I'm suspicious of their cheapness, to be honest.
I have looked at them in store; they don't inspire confidence. And they're not really all that cheap qv le creuset on sale (which in the uk they are fairly often).
The 5-quart one, the largest they seem to make, is $50 in the US. Whereas a five and a half quart LC goes for somewhat more…
The Ikea one does seem to have a metal knob, too.
The 5 litre one (which I guess is the same as the 5-quart) costs just over $70 from IKEA UK. It doesn't seem straightforward to find equivalent LC equipment between US and EU but this seems to be the 5+ quart model and costs under $150. I would think the IKEA ones look less than half as solid, warm-swipple-thought-inspiring, etc.
(And I bought mine in a sale from a real shop, for about $75, in an unpopular colour.)

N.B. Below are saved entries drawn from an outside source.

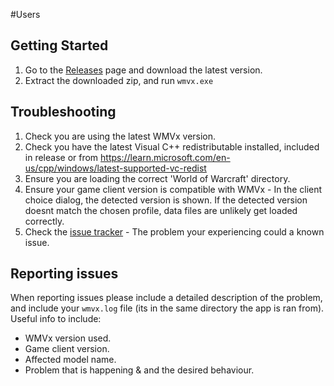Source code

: #Users

## Getting Started

1. Go to the [Releases](https://github.com/Frostshake/WMVx/releases) page and download the latest version.
2. Extract the downloaded zip, and run `wmvx.exe`

## Troubleshooting

1. Check you are using the latest WMVx version.
2. Check you have the latest Visual C++ redistributable installed, included in release or from https://learn.microsoft.com/en-us/cpp/windows/latest-supported-vc-redist
3. Ensure you are loading the correct 'World of Warcraft' directory.
4. Ensure your game client version is compatible with WMVx - In the client choice dialog, the detected version is shown. If the detected version doesnt match the chosen profile, data files are unlikely get loaded correctly.
5. Check the [issue tracker](https://github.com/Frostshake/WMVx/issues) - The problem your experiencing could a known issue.


## Reporting issues
When reporting issues please include a detailed description of the problem, and include your `wmvx.log` file (its in the same directory the app is ran from). 
Useful info to include:
- WMVx version used.
- Game client version.
- Affected model name.
- Problem that is happening & and the desired behaviour.
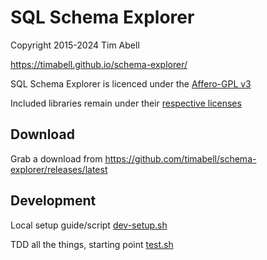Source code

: # SQL Schema Explorer

Copyright 2015-2024 Tim Abell

<https://timabell.github.io/schema-explorer/>

SQL Schema Explorer is licenced under the [Affero-GPL v3](static/agpl-3.0.txt)

Included libraries remain under their [respective licenses](static/license.html)

## Download

Grab a download from <https://github.com/timabell/schema-explorer/releases/latest>

## Development

Local setup guide/script [dev-setup.sh](dev-setup.sh)

TDD all the things, starting point [test.sh](test.sh)
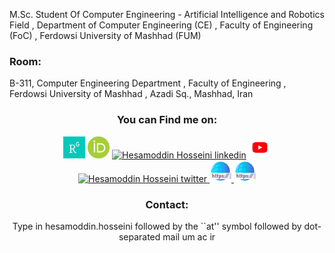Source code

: 
M.Sc. Student Of Computer Engineering - Artificial Intelligence and Robotics Field
, Department of Computer Engineering (CE)
, Faculty of Engineering (FoC)
, Ferdowsi University of Mashhad (FUM)

<h3> Room: </h3>
B-311, Computer Engineering Department
, Faculty of Engineering  
, Ferdowsi University of Mashhad 
, Azadi Sq., Mashhad, Iran

<div align="center">
<h3> You can Find me on: </h3>
<a href="https://www.researchgate.net/profile/Seyed-Hesamoddin-Hosseini"> <img alt="Hesamoddin Hosseini Research Gate" width="35px" src="https://raw.githubusercontent.com/HesamoddinHosseini/HesamoddinHosseini/main/Unknown.jpeg" /></a>
<a href="https://orcid.org/my-orcid?orcid=0000-0001-8073-0609"> <img alt="Hesamoddin Hosseini orcid" width="35px" src="https://raw.githubusercontent.com/HesamoddinHosseini/HesamoddinHosseini/main/Unknown.png" /></a>
<a href="https://www.linkedin.com/in/hesamoddinhosseini/"> <img alt="Hesamoddin Hosseini linkedin" width="35px" src="https://raw.githubusercontent.com/mehrdad-dev/mehrdad-dev/main/linkedin.png" /></a>
<a href="https://www.youtube.com/channel/UC8ynVzMVtxGvx-sqYRddmzg"> <img alt="Hesamoddin Hosseini youtube" width="35px" src="https://raw.githubusercontent.com/HesamoddinHosseini/HesamoddinHosseini/main/Unknown-1.jpeg" /></a>
<a href="https://twitter.com/hesammodin_"> <img alt="Hesamoddin Hosseini twitter" width="35px" src="https://raw.githubusercontent.com/mehrdad-dev/mehrdad-dev/main/twitter.png" /> </a> 
<a href="https://sites.google.com/view/hesamoddin""> <img alt="Hesamoddin Hosseini Website" width="35px" src="https://raw.githubusercontent.com/HesamoddinHosseini/HesamoddinHosseini/main/website.png" /> </a> 
<a href="http://hesamoddin.hosseini.student.um.ac.ir""> <img alt="Hesamoddin Hosseini Website" width="35px" src="https://raw.githubusercontent.com/HesamoddinHosseini/HesamoddinHosseini/main/website.png" /> </a> 

  

<h3> Contact: </h3>
Type in hesamoddin.hosseini followed by the ``at'' symbol followed by dot-separated mail um ac ir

(Diarrhoea yellow, should you care. They did not make them in that colour for very long.)
The unpopular colors seem the way to go with LC.
Also, if you were looking for enameled cast iron on the cheap, Lodge's line does seem pretty decent. I have a smallish brazier from them that was not expensive and while not quite as nice as Le Creuset does not feel flimsy in the least.
Something for Heebie to post about when she's bored with grading.
God I love that story. The paradise that is small town America.
Sheriff's deputies patrolled Jericho until the 1990s, when the city received grant money to start its own police force, Martin said.
Grant money? I bet they had a terrible time getting their plans for corruption and brutality past the IRB.
83, 84: Note 170 residents, desperately poor 90%+ black, delta town. The courthouse in question looks like a shotgun house. Maybe neither here nor there, but I thought it might do well to add some verisimilitude to our various fevered imaginings.
Going back to the original post to respond to this:
It's when you leave out so many details that you're daring the teacher to call you out, and you sort of scribble your answer so that maybe you write over the text of the question, rather than use the space provided. All ways of saying Fuck you and your stupid hoops.
I think the phenomenon you describe is the teenage/20-something way of saying "I really, really want focused adult attention but I have absolutely no vocabulary for or comfort with asking for it directly. So I'm going to ask tangential and confused questions, hoping to elicit this response while retaining maximum deniability and the illusion that I am invulnerable."